Sin da quando mi sono reso conto di essere qualcosa in più di una semplice cellula, ho avuto un’ulteriore consapevolezza: l’amore reciproco che legava me e quella donna di cui ancora non conoscevo il viso. L’affetto che mi trasmetteva attraverso quel suo tenermi dentro di se era ancor più sostanziale del cibo stesso e questo non fu smentito neppure quando arrivarono le prime complicazioni, quelle che avrebbero cambiato sia la sua che la mia vita.
 
Era una giornata soleggiata, non di quelle in cui si muore di caldo, ma una di quelle primaverili in cui l’aria che si respira sa di rugiada. Avevamo appena fatto colazione e ci stavamo preparando per uscire; percepivo distintamente la leggera tensione che scuoteva i suoi nervi, ma non me ne preoccupavo granché perché ero sicuro che anche quest’ennesima prova sarebbe stata superata e che saremmo tornati a casa felici come sempre. Così uscimmo.
Ormai il percorso mi era familiare, come le sue crescenti palpitazioni all’avvicinarsi della meta; quindi la mia attenzione era attirata dalla fresca brezza mattutina, non più quel gelo pungente che sentivo provocare in lei una sensazione spiacevole, ma una leggera carezza su quella pelle che sapeva di vaniglia. Mi accorsi che dovevamo essere arrivati di fronte a quell’enorme casa blu dalle mille finestre perché il suo cuore perse un battito e la sua agitazione era ora palpabile persino da chi le fosse semplicemente passata affianco. Entrammo e subito sentii svanire l’aria fresca primaverile, sostituita da un tiepido calore quasi assimilabile a quello umano; udii un piccolo rumore e percepii i suoi due brevi passi seguiti da un piccolo sobbalzo. L’ultima volta lei non era sola e fu proprio grazie al suo accompagnatore che io potei apprendere che il piccolo spazio dove ci fermavamo tutte le volte e che mi provocava un leggero tuffo al cuoricino era chiamato “ascensore”.

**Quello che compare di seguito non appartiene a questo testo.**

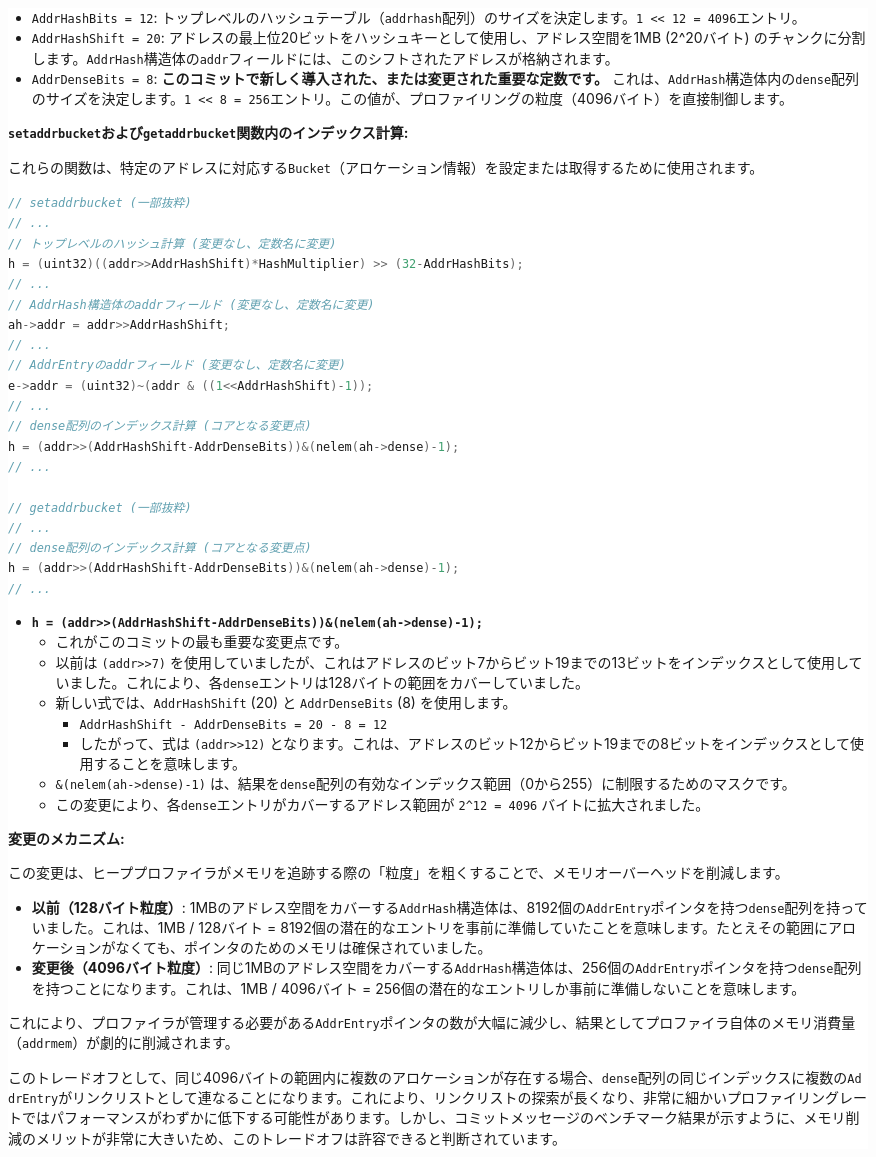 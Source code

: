 *   `AddrHashBits = 12`: トップレベルのハッシュテーブル（`addrhash`配列）のサイズを決定します。`1 << 12 = 4096`エントリ。
*   `AddrHashShift = 20`: アドレスの最上位20ビットをハッシュキーとして使用し、アドレス空間を1MB (2^20バイト) のチャンクに分割します。`AddrHash`構造体の`addr`フィールドには、このシフトされたアドレスが格納されます。
*   `AddrDenseBits = 8`: **このコミットで新しく導入された、または変更された重要な定数です。** これは、`AddrHash`構造体内の`dense`配列のサイズを決定します。`1 << 8 = 256`エントリ。この値が、プロファイリングの粒度（4096バイト）を直接制御します。

**`setaddrbucket`および`getaddrbucket`関数内のインデックス計算:**

これらの関数は、特定のアドレスに対応する`Bucket`（アロケーション情報）を設定または取得するために使用されます。

```c
// setaddrbucket (一部抜粋)
// ...
// トップレベルのハッシュ計算 (変更なし、定数名に変更)
h = (uint32)((addr>>AddrHashShift)*HashMultiplier) >> (32-AddrHashBits);
// ...
// AddrHash構造体のaddrフィールド (変更なし、定数名に変更)
ah->addr = addr>>AddrHashShift;
// ...
// AddrEntryのaddrフィールド (変更なし、定数名に変更)
e->addr = (uint32)~(addr & ((1<<AddrHashShift)-1));
// ...
// dense配列のインデックス計算 (コアとなる変更点)
h = (addr>>(AddrHashShift-AddrDenseBits))&(nelem(ah->dense)-1);
// ...

// getaddrbucket (一部抜粋)
// ...
// dense配列のインデックス計算 (コアとなる変更点)
h = (addr>>(AddrHashShift-AddrDenseBits))&(nelem(ah->dense)-1);
// ...
```

*   **`h = (addr>>(AddrHashShift-AddrDenseBits))&(nelem(ah->dense)-1);`**
    *   これがこのコミットの最も重要な変更点です。
    *   以前は `(addr>>7)` を使用していましたが、これはアドレスのビット7からビット19までの13ビットをインデックスとして使用していました。これにより、各`dense`エントリは128バイトの範囲をカバーしていました。
    *   新しい式では、`AddrHashShift` (20) と `AddrDenseBits` (8) を使用します。
        *   `AddrHashShift - AddrDenseBits = 20 - 8 = 12`
        *   したがって、式は `(addr>>12)` となります。これは、アドレスのビット12からビット19までの8ビットをインデックスとして使用することを意味します。
    *   `&(nelem(ah->dense)-1)` は、結果を`dense`配列の有効なインデックス範囲（0から255）に制限するためのマスクです。
    *   この変更により、各`dense`エントリがカバーするアドレス範囲が `2^12 = 4096` バイトに拡大されました。

**変更のメカニズム:**

この変更は、ヒーププロファイラがメモリを追跡する際の「粒度」を粗くすることで、メモリオーバーヘッドを削減します。

*   **以前（128バイト粒度）**: 1MBのアドレス空間をカバーする`AddrHash`構造体は、8192個の`AddrEntry`ポインタを持つ`dense`配列を持っていました。これは、1MB / 128バイト = 8192個の潜在的なエントリを事前に準備していたことを意味します。たとえその範囲にアロケーションがなくても、ポインタのためのメモリは確保されていました。
*   **変更後（4096バイト粒度）**: 同じ1MBのアドレス空間をカバーする`AddrHash`構造体は、256個の`AddrEntry`ポインタを持つ`dense`配列を持つことになります。これは、1MB / 4096バイト = 256個の潜在的なエントリしか事前に準備しないことを意味します。

これにより、プロファイラが管理する必要がある`AddrEntry`ポインタの数が大幅に減少し、結果としてプロファイラ自体のメモリ消費量（`addrmem`）が劇的に削減されます。

このトレードオフとして、同じ4096バイトの範囲内に複数のアロケーションが存在する場合、`dense`配列の同じインデックスに複数の`AddrEntry`がリンクリストとして連なることになります。これにより、リンクリストの探索が長くなり、非常に細かいプロファイリングレートではパフォーマンスがわずかに低下する可能性があります。しかし、コミットメッセージのベンチマーク結果が示すように、メモリ削減のメリットが非常に大きいため、このトレードオフは許容できると判断されています。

Giungemmo di fronte al solito muro e sentii lei alzare il braccio e picchiettargli contro; una voce profonda, quella voce, ci invitò a procedere. Il ritmo del suo cuore era ormai martellante, ma le sue carezze non sembravano diminuire e ciò tranquillizzava anche me. Quello che avevo capito essere un “dottore” cominciò a parlare e poco dopo la fece stendere su un lettino: era giunto il mio momento; mi spostai impercettibilmente e mi preparai a farmi vedere da loro. Inizialmente sembrava procedere tutto come al solito, ma poco dopo qualcosa cambiò; lo stato d’animo del dottore non era più quello di poco prima e la sua voce era leggermente ansiosa. Quello che però mi preoccupava maggiormente era il panico che sentivo affiorare in lei; il suo cuore non aveva mai raggiunto quel ritmo serrato e la sua voce non aveva mai tremato così tanto da quando l’avevo sentita per la prima volta. La conversazione seguente alla visita fu più lunga del solito e da quel che mi parve di capire fu perché non era tutto come doveva essere: “Il bambino sembra essere affetto da una rara anomalia, ma non vorrei essere troppo precipitoso. Mi riservo di fare ulteriori analisi prima di decretare o meno la presenza di complicazioni”. Per qualche secondo non percepii più il battito di quel cuore ormai a me più che familiare. Poi la sentii ripetere la normale procedura che riportò entrambi a casa; quello che non mi sembrò familiare fu la sua disperata chiamata che chiedeva al nostro accompagnatore di tornare appena possibile da lei e le sue sempre più amorevoli nonché dolorose carezze a me, la sua creatura.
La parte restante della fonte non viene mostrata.